Eagerly, I started talking about myself. However, I noticed that I was still being sidetracked from getting answers to my questions. Still, I told him about my distant and recent past and about my inexplicable depressions. He listened patiently and intently, as if he had all the time in the world, until I finished several hours later.

“Very well,” he said. “But you still have not answered my question about where you are.”

“Yes I did, remember? I told you how I got to where I am today: by hard work.”

“Where are you?”

“What do you mean, where am I?”

“Where Are you?” he repeated softly.

“I’m here.”

“Where is here?”

“In this office, in this gas station!” I was getting impatient with this game.

“Where is this gas station?”

“In Berkeley?”

“Where is Berkeley?”

“In California?”

“Where is California?”

“In the United States?”

“On a landmass, one of the continents in the Western Hemisphere. Socrates, I…”

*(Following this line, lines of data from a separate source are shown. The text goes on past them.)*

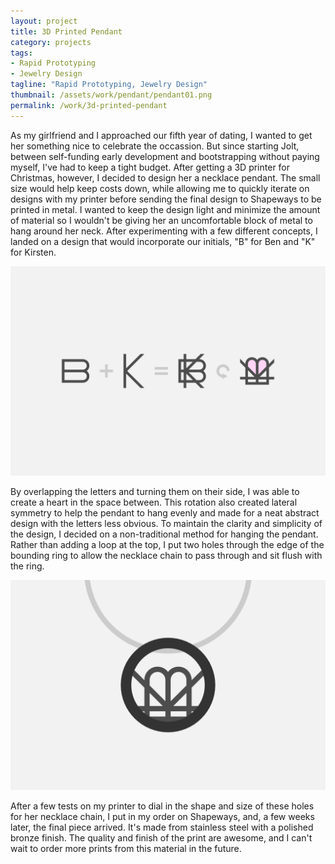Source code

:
 ```yaml
---
layout: project
title: 3D Printed Pendant
category: projects
tags:
- Rapid Prototyping
- Jewelry Design
tagline: "Rapid Prototyping, Jewelry Design"
thumbnail: /assets/work/pendant/pendant01.png
permalink: /work/3d-printed-pendant
---
```


As my girlfriend and I approached our fifth year of dating, I wanted to get her something nice to celebrate the occassion. But since starting Jolt, between self-funding early development and bootstrapping without paying myself, I've had to keep a tight budget. After getting a 3D printer for Christmas, however, I decided to design her a necklace pendant. The small size would help keep costs down, while allowing me to quickly iterate on designs with my printer before sending the final design to Shapeways to be printed in metal. I wanted to keep the design light and minimize the amount of material so I wouldn't be giving her an uncomfortable block of metal to hang around her neck. After experimenting with a few different concepts, I landed on a design that would incorporate our initials, "B" for Ben and "K" for Kirsten.

[![](/assets/work/pendant/pendant01.png)](/assets/work/pendant/pendant01.png)

By overlapping the letters and turning them on their side, I was able to create a heart in the space between. This rotation also created lateral symmetry to help the pendant to hang evenly and made for a neat abstract design with the letters less obvious. To maintain the clarity and simplicity of the design, I decided on a non-traditional method for hanging the pendant. Rather than adding a loop at the top, I put two holes through the edge of the bounding ring to allow the necklace chain to pass through and sit flush with the ring.

[![](/assets/work/pendant/pendant02.png)](/assets/work/pendant/pendant02.png)

After a few tests on my printer to dial in the shape and size of these holes for her necklace chain, I put in my order on Shapeways, and, a few weeks later, the final piece arrived. It's made from stainless steel with a polished bronze finish. The quality and finish of the print are awesome, and I can't wait to order more prints from this material in the future.
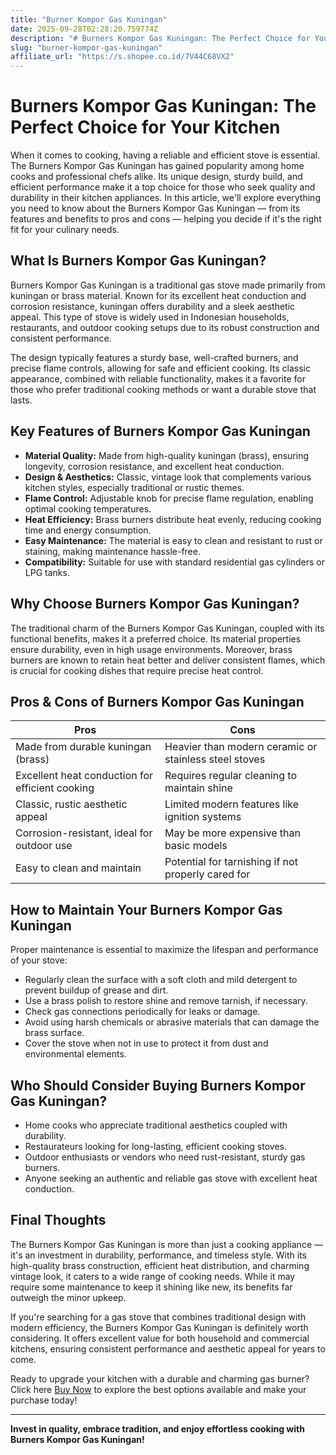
 ```yaml
---
title: "Burner Kompor Gas Kuningan"
date: 2025-09-28T02:28:20.759774Z
description: "# Burners Kompor Gas Kuningan: The Perfect Choice for Your Kitchen..."
slug: "burner-kompor-gas-kuningan"
affiliate_url: "https://s.shopee.co.id/7V44C68VX2"
---
```

# Burners Kompor Gas Kuningan: The Perfect Choice for Your Kitchen

When it comes to cooking, having a reliable and efficient stove is essential. The Burners Kompor Gas Kuningan has gained popularity among home cooks and professional chefs alike. Its unique design, sturdy build, and efficient performance make it a top choice for those who seek quality and durability in their kitchen appliances. In this article, we'll explore everything you need to know about the Burners Kompor Gas Kuningan — from its features and benefits to pros and cons — helping you decide if it's the right fit for your culinary needs.

## What Is Burners Kompor Gas Kuningan?

Burners Kompor Gas Kuningan is a traditional gas stove made primarily from kuningan or brass material. Known for its excellent heat conduction and corrosion resistance, kuningan offers durability and a sleek aesthetic appeal. This type of stove is widely used in Indonesian households, restaurants, and outdoor cooking setups due to its robust construction and consistent performance.

The design typically features a sturdy base, well-crafted burners, and precise flame controls, allowing for safe and efficient cooking. Its classic appearance, combined with reliable functionality, makes it a favorite for those who prefer traditional cooking methods or want a durable stove that lasts.

## Key Features of Burners Kompor Gas Kuningan

- **Material Quality:** Made from high-quality kuningan (brass), ensuring longevity, corrosion resistance, and excellent heat conduction.
- **Design & Aesthetics:** Classic, vintage look that complements various kitchen styles, especially traditional or rustic themes.
- **Flame Control:** Adjustable knob for precise flame regulation, enabling optimal cooking temperatures.
- **Heat Efficiency:** Brass burners distribute heat evenly, reducing cooking time and energy consumption.
- **Easy Maintenance:** The material is easy to clean and resistant to rust or staining, making maintenance hassle-free.
- **Compatibility:** Suitable for use with standard residential gas cylinders or LPG tanks.

## Why Choose Burners Kompor Gas Kuningan?

The traditional charm of the Burners Kompor Gas Kuningan, coupled with its functional benefits, makes it a preferred choice. Its material properties ensure durability, even in high usage environments. Moreover, brass burners are known to retain heat better and deliver consistent flames, which is crucial for cooking dishes that require precise heat control.

## Pros & Cons of Burners Kompor Gas Kuningan

| **Pros** | **Cons** |
|------------|-------------|
| Made from durable kuningan (brass) | Heavier than modern ceramic or stainless steel stoves |
| Excellent heat conduction for efficient cooking | Requires regular cleaning to maintain shine |
| Classic, rustic aesthetic appeal | Limited modern features like ignition systems |
| Corrosion-resistant, ideal for outdoor use | May be more expensive than basic models |
| Easy to clean and maintain | Potential for tarnishing if not properly cared for |

## How to Maintain Your Burners Kompor Gas Kuningan

Proper maintenance is essential to maximize the lifespan and performance of your stove:

- Regularly clean the surface with a soft cloth and mild detergent to prevent buildup of grease and dirt.
- Use a brass polish to restore shine and remove tarnish, if necessary.
- Check gas connections periodically for leaks or damage.
- Avoid using harsh chemicals or abrasive materials that can damage the brass surface.
- Cover the stove when not in use to protect it from dust and environmental elements.

## Who Should Consider Buying Burners Kompor Gas Kuningan?

- Home cooks who appreciate traditional aesthetics coupled with durability.
- Restaurateurs looking for long-lasting, efficient cooking stoves.
- Outdoor enthusiasts or vendors who need rust-resistant, sturdy gas burners.
- Anyone seeking an authentic and reliable gas stove with excellent heat conduction.

## Final Thoughts

The Burners Kompor Gas Kuningan is more than just a cooking appliance — it's an investment in durability, performance, and timeless style. With its high-quality brass construction, efficient heat distribution, and charming vintage look, it caters to a wide range of cooking needs. While it may require some maintenance to keep it shining like new, its benefits far outweigh the minor upkeep.

If you're searching for a gas stove that combines traditional design with modern efficiency, the Burners Kompor Gas Kuningan is definitely worth considering. It offers excellent value for both household and commercial kitchens, ensuring consistent performance and aesthetic appeal for years to come.

Ready to upgrade your kitchen with a durable and charming gas burner? Click here [Buy Now](https://s.shopee.co.id/7V44C68VX2) to explore the best options available and make your purchase today!

---

**Invest in quality, embrace tradition, and enjoy effortless cooking with Burners Kompor Gas Kuningan!**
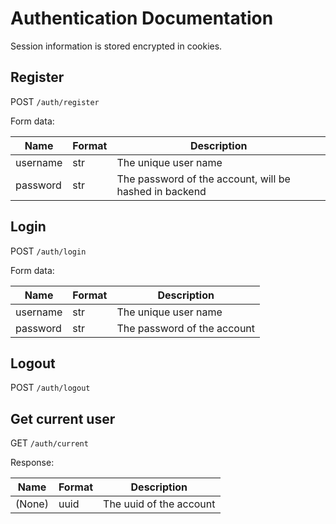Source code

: # Authentication Documentation
Session information is stored encrypted in cookies. 

## Register
POST ```/auth/register```

Form data:

Name | Format | Description
-----|--------|------------
username | str | The unique user name
password | str | The password of the account, will be hashed in backend

## Login

POST ```/auth/login```

Form data:

Name | Format | Description
-----|--------|------------
username | str | The unique user name
password | str | The password of the account

## Logout

POST ```/auth/logout```

## Get current user

GET ```/auth/current```

Response:

Name | Format | Description
-----|--------|------------
(None) | uuid | The uuid of the account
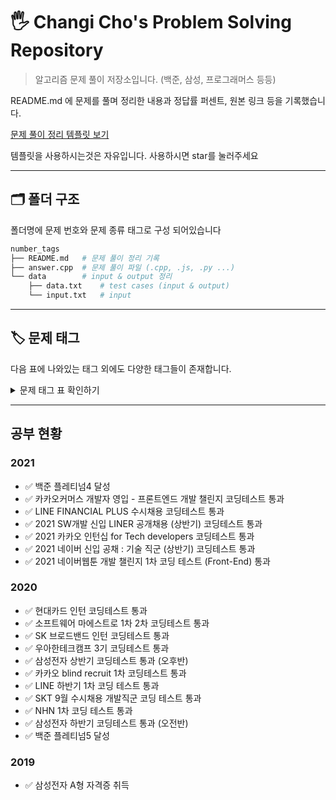 # 🖐 Changi Cho's Problem Solving Repository

> 알고리즘 문제 풀이 저장소입니다. (백준, 삼성, 프로그래머스 등등)

README.md 에 문제를 풀며 정리한 내용과 정답률 퍼센트, 원본 링크 등을 기록했습니다.

[문제 풀이 정리 템플릿 보기](./templates/c++/boj/README.md)

템플릿을 사용하시는것은 자유입니다. 사용하시면 star를 눌러주세요

---

## 🗂 폴더 구조

폴더명에 문제 번호와 문제 종류 태그로 구성 되어있습니다

```sh
number_tags
├── README.md   # 문제 풀이 정리 기록
├── answer.cpp  # 문제 풀이 파일 (.cpp, .js, .py ...)
└── data        # input & output 정리
    ├── data.txt    # test cases (input & output)
    └── input.txt   # input
```

---

## 🏷 문제 태그

다음 표에 나와있는 태그 외에도 다양한 태그들이 존재합니다.

<details><summary>문제 태그 표 확인하기</summary>

|    태그명    |          의미           |
| :----------: | :---------------------: |
| backtracking |        백트래킹         |
|     bfs      |     너비 우선 탐색      |
|     big      |       매우 큰 수        |
|    brute     | 부르트 포스 (전부 대입) |
| combination  |          조합           |
|     dfs      |     깊이 우선 탐색      |
|    divide    |     분할 정복 기법      |
|   dynamic    |       동적계획법        |
|   extreme    |    최대 최소 값 찾기    |
|     find     |          검색           |
|    graph     |         그래프          |
|    greedy    |      탐욕 알고리즘      |
|  iteration   |         반복문          |
|     list     |    큐, 스택, 리스트     |
|     mod      |         나머지          |
|   notation   |        진법 문제        |
|    number    |    정수론 (소수...)     |
|  recursive   |          재귀           |
|   sequence   |          순열           |
|  simulation  |       시뮬레이션        |
|     sort     |          정렬           |
|    string    |         문자열          |
|    table     |     key, value 구조     |
|     tree     |        트리 구조        |
|    unique    |   유일한 값들의 집합    |

</details>

---

## 공부 현황

### 2021

- ✅ 백준 플레티넘4 달성
- ✅ 카카오커머스 개발자 영입 - 프론트엔드 개발 챌린지 코딩테스트 통과
- ✅ LINE FINANCIAL PLUS 수시채용 코딩테스트 통과
- ✅ 2021 SW개발 신입 LINER 공개채용 (상반기) 코딩테스트 통과
- ✅ 2021 카카오 인턴십 for Tech developers 코딩테스트 통과
- ✅ 2021 네이버 신입 공채 : 기술 직군 (상반기) 코딩테스트 통과
- ✅ 2021 네이버웹툰 개발 챌린지 1차 코딩 테스트 (Front-End) 통과

### 2020

- ✅ 현대카드 인턴 코딩테스트 통과
- ✅ 소프트웨어 마에스트로 1차 2차 코딩테스트 통과
- ✅ SK 브로드밴드 인턴 코딩테스트 통과
- ✅ 우아한테크캠프 3기 코딩테스트 통과
- ✅ 삼성전자 상반기 코딩테스트 통과 (오후반)
- ✅ 카카오 blind recruit 1차 코딩테스트 통과
- ✅ LINE 하반기 1차 코딩 테스트 통과
- ✅ SKT 9월 수시채용 개발직군 코딩 테스트 통과
- ✅ NHN 1차 코딩 테스트 통과
- ✅ 삼성전자 하반기 코딩테스트 통과 (오전반)
- ✅ 백준 플레티넘5 달성

### 2019

- ✅ 삼성전자 A형 자격증 취득
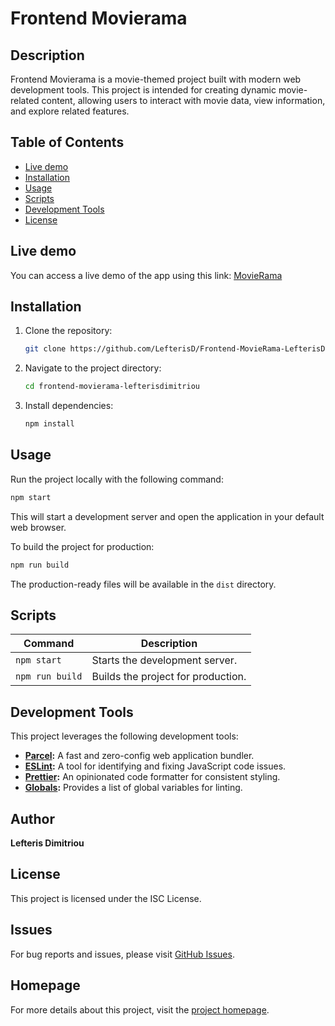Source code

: # Frontend Movierama

## Description
Frontend Movierama is a movie-themed project built with modern web development tools. This project is intended for creating dynamic movie-related content, allowing users to interact with movie data, view information, and explore related features.

## Table of Contents
- [Live demo](#live-demo)
- [Installation](#installation)
- [Usage](#usage)
- [Scripts](#scripts)
- [Development Tools](#development-tools)
- [License](#license)

## Live demo
You can access a live demo of the app using this link:
[MovieRama](https://glowing-froyo-cfbc70.netlify.app/)

## Installation
1. Clone the repository:
   ```bash
   git clone https://github.com/LefterisD/Frontend-MovieRama-LefterisDimitriou.git
   ```
2. Navigate to the project directory:
   ```bash
   cd frontend-movierama-lefterisdimitriou
   ```
3. Install dependencies:
   ```bash
   npm install
   ```

## Usage
Run the project locally with the following command:
```bash
npm start
```
This will start a development server and open the application in your default web browser.

To build the project for production:
```bash
npm run build
```
The production-ready files will be available in the `dist` directory.

## Scripts
| Command        | Description                          |
|----------------|--------------------------------------|
| `npm start`    | Starts the development server.       |
| `npm run build`| Builds the project for production.   |

## Development Tools
This project leverages the following development tools:
- **[Parcel](https://parceljs.org/):** A fast and zero-config web application bundler.
- **[ESLint](https://eslint.org/):** A tool for identifying and fixing JavaScript code issues.
- **[Prettier](https://prettier.io/):** An opinionated code formatter for consistent styling.
- **[Globals](https://www.npmjs.com/package/globals):** Provides a list of global variables for linting.

## Author
**Lefteris Dimitriou**

## License
This project is licensed under the ISC License.

## Issues
For bug reports and issues, please visit [GitHub Issues](https://github.com/testissues).

## Homepage
For more details about this project, visit the [project homepage](https://github.com/test#readme).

“Where are the continents?

I sighed. “On the earth. Are we done yet?”

“Where is the earth?”

“In the solar system, third planet from the sun. The sun is a small star in the Milky Way galaxy, all right?”

“Where is the Milky Way?”

“Oh, brother,” I sighed impatiently, rolling my eyes. “In the universe.” I sat back and crossed my arms with finality.

“And where,” Socrates smiled, “is the universe?”

“The universe is well, there are theories about how it’s shaped…”

“That’s not what I asked. Where is it?”

“I don’t know – how can I answer that?”

“That is the point. You cannot answer it, and you never will. There is no knowing about it. You are ignorant of where the universe is, and thus, where you are. In fact, you have no knowledge of where anything is or of what anything is or how is came to be. Life is a mystery. My ignorance is based on this understanding. Your understanding is based on ignorance. This is why I am a humorous fool, and you are a serious jackass.”